**What is being asked:**
Please copy each line of the records below that holds the word "increase".

*****

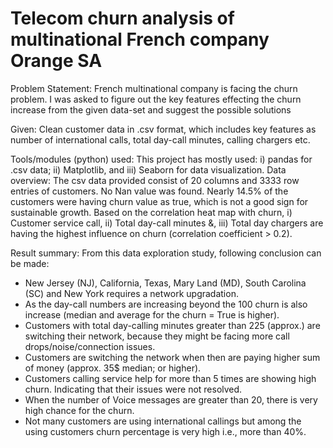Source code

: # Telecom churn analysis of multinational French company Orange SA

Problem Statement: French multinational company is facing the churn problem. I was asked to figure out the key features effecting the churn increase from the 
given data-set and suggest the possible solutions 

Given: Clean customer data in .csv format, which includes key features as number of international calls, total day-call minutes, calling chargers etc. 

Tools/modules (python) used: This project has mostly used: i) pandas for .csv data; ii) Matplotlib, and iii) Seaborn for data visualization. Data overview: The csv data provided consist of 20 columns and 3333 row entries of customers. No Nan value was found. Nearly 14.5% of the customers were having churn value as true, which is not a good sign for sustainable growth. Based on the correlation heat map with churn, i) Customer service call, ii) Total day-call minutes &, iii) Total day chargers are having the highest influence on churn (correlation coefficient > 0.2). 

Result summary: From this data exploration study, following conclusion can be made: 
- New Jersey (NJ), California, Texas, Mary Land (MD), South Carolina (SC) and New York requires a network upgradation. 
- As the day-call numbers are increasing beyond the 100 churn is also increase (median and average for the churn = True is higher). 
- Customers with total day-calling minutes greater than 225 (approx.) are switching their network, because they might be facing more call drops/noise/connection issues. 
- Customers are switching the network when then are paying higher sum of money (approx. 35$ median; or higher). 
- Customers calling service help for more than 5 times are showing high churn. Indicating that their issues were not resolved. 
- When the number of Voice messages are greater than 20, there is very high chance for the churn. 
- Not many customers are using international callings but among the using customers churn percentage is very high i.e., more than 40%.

*****

**Task solution:**
Problem Statement: French multinational company is facing the churn problem. I was asked to figure out the key features effecting the churn increase from the 
- As the day-call numbers are increasing beyond the 100 churn is also increase (median and average for the churn = True is higher). 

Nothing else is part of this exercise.